La matière noire joue un rôle prépondérant dans le modèle standard de la physique des particules — cet ensemble de théories qui décrit le comportement de la matière à la plus petite des échelles. Elle est présente en très grande quantité dans le cosmos, mais elle est aussi inerte; cela signifie qu’elle ne semble pas interagir ni avec la matière normale, ni avec les ondes électromagnétiques.
Il est donc très difficile de documenter ses propriétés. Jusqu’à présent, elle n’a jamais été observée directement ; on sait seulement que de très nombreuses structures cosmologiques se comporteraient très différemment sans l’influence de cette matière invisible, d’où son nom.
Dans les modèles cosmologiques actuels, cette matière noire est néanmoins une composante très importante de la dynamique de l’univers. La majorité des spécialistes estiment qu’elle se concentre dans ce qu’on appelle des halos. Très vulgairement, il s’agit d’amas de matière noire extrêmement volumineux et massifs qui englobent les galaxies.
Leur masse étant énorme, ils exercent aussi une influence gravitationnelle gigantesque. Cette dernière est considérée comme très importante pour la cohésion des galaxies, et par extension pour leur naissance et leur évolution… ou du moins, c’est ce qu’admettent les astronomes pour l’instant.
Car s’il y a bien une chose sur laquelle ils s’accordent tous, c’est que leur compréhension actuelle de la matière noire comporte de nombreuses zones d’ombre. Il faut donc trouver des approches expérimentales qui permettront de mieux cerner les tenants et aboutissants de ce phénomène. Et des astronomes des unités de Bonn et de Saint Andrews viennent peut-être de tomber sur le sujet d’étude parfait.
Des galaxies naines défigurées
En observant l’Amas du Fourneau, à environ 62 millions d’années-lumière, ils ont repéré des tas de galaxies naines aux formes étranges qui semblaient avoir été déformées. Une observation qui pourrait sembler anecdotique, connaissant la grande variété de ces objets.

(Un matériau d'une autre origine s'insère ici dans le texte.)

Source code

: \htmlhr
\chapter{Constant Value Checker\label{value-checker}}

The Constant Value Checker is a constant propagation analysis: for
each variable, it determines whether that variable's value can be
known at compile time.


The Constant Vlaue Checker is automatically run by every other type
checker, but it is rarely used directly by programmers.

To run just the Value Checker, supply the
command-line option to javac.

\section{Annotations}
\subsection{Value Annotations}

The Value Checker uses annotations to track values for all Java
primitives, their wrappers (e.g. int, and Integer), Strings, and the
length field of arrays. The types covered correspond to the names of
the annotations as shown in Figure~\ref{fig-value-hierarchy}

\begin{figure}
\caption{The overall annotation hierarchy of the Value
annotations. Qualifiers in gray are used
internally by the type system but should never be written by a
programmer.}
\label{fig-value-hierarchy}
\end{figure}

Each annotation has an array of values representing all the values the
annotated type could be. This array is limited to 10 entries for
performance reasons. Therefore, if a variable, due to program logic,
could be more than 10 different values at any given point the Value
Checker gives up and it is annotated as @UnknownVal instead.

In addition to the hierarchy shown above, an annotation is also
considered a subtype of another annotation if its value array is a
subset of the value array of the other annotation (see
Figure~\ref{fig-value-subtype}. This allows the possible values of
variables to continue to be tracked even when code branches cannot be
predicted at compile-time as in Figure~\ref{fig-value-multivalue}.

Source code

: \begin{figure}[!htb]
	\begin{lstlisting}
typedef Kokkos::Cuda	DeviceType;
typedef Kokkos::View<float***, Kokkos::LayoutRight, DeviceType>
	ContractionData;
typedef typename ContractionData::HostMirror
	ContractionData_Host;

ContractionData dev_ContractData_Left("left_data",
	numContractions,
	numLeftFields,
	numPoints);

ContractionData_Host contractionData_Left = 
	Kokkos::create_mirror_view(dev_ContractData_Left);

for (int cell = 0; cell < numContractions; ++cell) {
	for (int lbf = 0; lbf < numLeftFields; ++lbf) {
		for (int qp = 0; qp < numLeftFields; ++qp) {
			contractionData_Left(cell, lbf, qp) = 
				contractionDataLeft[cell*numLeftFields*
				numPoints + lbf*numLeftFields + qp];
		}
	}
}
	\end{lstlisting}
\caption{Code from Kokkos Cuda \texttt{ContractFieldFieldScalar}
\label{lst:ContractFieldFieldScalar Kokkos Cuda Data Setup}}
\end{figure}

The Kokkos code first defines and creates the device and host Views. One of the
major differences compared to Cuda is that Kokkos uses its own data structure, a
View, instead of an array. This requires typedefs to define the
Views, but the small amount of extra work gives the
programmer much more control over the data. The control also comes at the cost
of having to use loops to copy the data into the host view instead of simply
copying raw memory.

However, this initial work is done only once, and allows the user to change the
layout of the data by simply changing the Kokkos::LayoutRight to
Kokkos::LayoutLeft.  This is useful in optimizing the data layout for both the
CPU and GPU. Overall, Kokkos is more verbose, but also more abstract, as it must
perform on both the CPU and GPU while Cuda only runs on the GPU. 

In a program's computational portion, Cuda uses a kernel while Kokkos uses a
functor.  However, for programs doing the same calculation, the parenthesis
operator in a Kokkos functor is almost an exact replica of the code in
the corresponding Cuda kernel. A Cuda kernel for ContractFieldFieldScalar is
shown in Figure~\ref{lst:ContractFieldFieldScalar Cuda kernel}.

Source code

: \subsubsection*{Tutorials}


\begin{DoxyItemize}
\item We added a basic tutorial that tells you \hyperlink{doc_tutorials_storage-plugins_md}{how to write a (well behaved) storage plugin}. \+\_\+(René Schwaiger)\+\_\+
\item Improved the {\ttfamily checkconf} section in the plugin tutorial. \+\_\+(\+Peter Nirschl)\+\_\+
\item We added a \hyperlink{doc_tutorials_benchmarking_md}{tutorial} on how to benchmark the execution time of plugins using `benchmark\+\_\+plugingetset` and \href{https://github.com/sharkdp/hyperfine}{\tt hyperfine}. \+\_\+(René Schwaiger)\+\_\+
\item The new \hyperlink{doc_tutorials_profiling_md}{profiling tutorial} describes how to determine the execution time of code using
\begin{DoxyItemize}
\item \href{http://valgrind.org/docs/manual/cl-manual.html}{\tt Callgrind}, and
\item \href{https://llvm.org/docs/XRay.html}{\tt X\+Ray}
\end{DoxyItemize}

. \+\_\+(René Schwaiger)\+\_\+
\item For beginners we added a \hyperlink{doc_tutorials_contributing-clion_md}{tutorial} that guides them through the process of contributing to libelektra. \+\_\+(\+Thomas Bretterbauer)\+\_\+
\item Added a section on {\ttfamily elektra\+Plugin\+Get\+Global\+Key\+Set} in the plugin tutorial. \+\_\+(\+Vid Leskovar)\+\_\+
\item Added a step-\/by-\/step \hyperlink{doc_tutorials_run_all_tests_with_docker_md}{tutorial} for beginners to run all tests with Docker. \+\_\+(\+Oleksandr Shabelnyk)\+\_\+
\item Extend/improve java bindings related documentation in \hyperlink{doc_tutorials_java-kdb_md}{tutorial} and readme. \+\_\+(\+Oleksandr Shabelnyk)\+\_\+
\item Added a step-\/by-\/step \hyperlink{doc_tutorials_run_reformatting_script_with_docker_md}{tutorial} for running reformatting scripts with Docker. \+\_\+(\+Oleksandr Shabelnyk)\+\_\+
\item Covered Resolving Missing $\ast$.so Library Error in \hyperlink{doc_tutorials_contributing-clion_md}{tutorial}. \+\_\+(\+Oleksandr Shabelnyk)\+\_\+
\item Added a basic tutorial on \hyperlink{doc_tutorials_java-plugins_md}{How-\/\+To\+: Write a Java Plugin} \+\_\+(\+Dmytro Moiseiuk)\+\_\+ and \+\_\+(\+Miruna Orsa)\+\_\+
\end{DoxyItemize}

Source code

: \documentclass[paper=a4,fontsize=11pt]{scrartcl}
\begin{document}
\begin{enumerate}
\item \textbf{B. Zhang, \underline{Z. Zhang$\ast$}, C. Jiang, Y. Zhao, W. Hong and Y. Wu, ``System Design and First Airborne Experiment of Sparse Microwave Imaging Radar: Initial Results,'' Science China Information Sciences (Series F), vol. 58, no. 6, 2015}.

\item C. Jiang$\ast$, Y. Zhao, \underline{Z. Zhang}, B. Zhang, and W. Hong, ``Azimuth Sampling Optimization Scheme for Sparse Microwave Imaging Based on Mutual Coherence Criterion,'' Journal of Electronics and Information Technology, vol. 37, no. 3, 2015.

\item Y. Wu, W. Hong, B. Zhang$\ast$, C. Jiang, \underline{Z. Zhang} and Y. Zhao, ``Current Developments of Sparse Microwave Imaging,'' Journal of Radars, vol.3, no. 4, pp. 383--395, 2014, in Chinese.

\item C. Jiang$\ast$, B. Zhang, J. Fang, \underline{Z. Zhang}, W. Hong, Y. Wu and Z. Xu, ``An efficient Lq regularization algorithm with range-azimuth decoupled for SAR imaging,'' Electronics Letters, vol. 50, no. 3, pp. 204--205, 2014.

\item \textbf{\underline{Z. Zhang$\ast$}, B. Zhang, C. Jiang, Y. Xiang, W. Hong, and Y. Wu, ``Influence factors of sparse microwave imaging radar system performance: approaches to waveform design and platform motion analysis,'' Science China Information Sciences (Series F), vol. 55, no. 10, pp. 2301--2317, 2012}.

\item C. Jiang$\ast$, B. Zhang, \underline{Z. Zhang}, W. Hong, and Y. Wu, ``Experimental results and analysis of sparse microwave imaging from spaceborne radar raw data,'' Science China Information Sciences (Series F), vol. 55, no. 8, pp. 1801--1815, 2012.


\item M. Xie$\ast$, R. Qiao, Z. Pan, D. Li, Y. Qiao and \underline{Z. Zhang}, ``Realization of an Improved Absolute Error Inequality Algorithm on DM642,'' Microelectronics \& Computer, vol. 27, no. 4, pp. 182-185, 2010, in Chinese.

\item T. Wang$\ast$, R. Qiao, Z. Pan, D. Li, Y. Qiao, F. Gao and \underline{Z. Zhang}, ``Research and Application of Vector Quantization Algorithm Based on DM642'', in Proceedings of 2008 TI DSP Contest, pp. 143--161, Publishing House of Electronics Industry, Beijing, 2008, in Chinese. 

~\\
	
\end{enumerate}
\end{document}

Mais c’est en fait un constat particulièrement étonnant.
Pour rappel, les galaxies naines sont des petites structures qui orbitent souvent autour de galaxies bien plus volumineuses. C’est aussi le cas de notre Voie lactée, qui dispose de 14 sœurs naines.
Elles sont toutes plutôt normales, que ce soit en termes de masse, de composition ou de forme. Et si elles parviennent à garder une apparence banale malgré l’influence gravitationnelle de la Voie Lactée, c’est en grande partie grâce à leurs halos de matière noire respectifs ; dans les modèles physiques actuels, ils jouent un rôle de bouclier gravitationnel qui empêche les corps avoisinants de les réduire en charpie.
Le problème, c’est que ce constat donne lieu à un cul-de-sac logique ; les galaxies naines les plus déformées, comme celles de l’Amas du Fourneau, ne collent tout simplement pas au modèle communément admis. La piste la plus crédible, c’est que l’influence gravitationnelle d’une autre galaxie soit à l’origine de ces formes particulièrement irrégulières. Mais dans ce cas, où est passé le fameux halo de matière noire qui devrait les en protéger ?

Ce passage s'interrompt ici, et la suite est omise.